Exercise directions → A single number is the answer: the count of lines in the records that hold the word "return".

Information shown →

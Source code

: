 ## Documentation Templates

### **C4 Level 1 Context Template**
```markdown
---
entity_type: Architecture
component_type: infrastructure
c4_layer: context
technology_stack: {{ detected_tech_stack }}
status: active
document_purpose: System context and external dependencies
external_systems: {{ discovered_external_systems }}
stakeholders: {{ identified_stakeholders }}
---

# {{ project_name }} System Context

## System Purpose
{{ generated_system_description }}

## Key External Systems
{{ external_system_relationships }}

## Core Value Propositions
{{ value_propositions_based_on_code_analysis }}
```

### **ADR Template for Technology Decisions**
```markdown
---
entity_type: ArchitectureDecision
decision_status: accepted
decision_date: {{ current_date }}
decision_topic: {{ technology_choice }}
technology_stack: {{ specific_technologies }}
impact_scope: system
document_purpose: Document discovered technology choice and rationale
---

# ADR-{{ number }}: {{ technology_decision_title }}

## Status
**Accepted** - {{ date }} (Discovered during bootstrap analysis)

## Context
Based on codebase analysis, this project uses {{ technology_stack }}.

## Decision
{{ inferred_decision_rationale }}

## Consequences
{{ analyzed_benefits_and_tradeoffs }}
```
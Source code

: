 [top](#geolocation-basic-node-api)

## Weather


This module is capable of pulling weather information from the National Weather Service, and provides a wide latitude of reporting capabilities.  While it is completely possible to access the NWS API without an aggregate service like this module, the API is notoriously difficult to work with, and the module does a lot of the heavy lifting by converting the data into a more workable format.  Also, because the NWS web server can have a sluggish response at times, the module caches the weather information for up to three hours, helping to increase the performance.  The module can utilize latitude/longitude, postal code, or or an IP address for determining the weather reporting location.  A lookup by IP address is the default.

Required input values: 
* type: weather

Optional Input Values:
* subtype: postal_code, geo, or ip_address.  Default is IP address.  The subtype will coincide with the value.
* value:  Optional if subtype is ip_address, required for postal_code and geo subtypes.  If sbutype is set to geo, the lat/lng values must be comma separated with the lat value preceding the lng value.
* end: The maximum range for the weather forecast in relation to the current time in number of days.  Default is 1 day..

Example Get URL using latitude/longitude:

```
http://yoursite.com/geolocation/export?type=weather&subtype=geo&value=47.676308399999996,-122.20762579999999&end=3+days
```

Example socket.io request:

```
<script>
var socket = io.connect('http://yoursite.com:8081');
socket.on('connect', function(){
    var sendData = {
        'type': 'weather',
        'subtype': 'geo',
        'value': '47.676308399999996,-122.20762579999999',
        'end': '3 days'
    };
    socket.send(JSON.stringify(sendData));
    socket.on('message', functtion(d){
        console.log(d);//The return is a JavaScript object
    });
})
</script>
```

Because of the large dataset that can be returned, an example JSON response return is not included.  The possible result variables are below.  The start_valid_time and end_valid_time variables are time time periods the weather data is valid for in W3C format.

Finished task → 2